**Task data**:
════════════════════

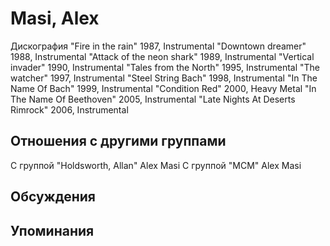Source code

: # Masi, Alex

Дискография
"Fire in the rain" 1987, Instrumental
"Downtown dreamer" 1988, Instrumental
"Attack of the neon shark" 1989, Instrumental
"Vertical invader" 1990, Instrumental
"Tales from the North" 1995, Instrumental
"The watcher" 1997, Instrumental
"Steel String Bach" 1998, Instrumental
"In The Name Of Bach" 1999, Instrumental
"Condition Red" 2000, Heavy Metal
"In The Name Of Beethoven" 2005, Instrumental
"Late Nights At Deserts Rimrock" 2006, Instrumental

## Отношения с другими группами

C группой "Holdsworth, Allan" Alex Masi
C группой "MCM" Alex Masi

## Обсуждения


## Упоминания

════════════════════

**Your instructions**: A faithful, word-for-word copy of the records above, pictures left out, is the answer.

**Task answer**:
Source code

: # Masi, Alex

Дискография
"Fire in the rain" 1987, Instrumental
"Downtown dreamer" 1988, Instrumental
"Attack of the neon shark" 1989, Instrumental
"Vertical invader" 1990, Instrumental
"Tales from the North" 1995, Instrumental
"The watcher" 1997, Instrumental
"Steel String Bach" 1998, Instrumental
"In The Name Of Bach" 1999, Instrumental
"Condition Red" 2000, Heavy Metal
"In The Name Of Beethoven" 2005, Instrumental
"Late Nights At Deserts Rimrock" 2006, Instrumental

## Отношения с другими группами

C группой "Holdsworth, Allan" Alex Masi
C группой "MCM" Alex Masi

## Обсуждения


## Упоминания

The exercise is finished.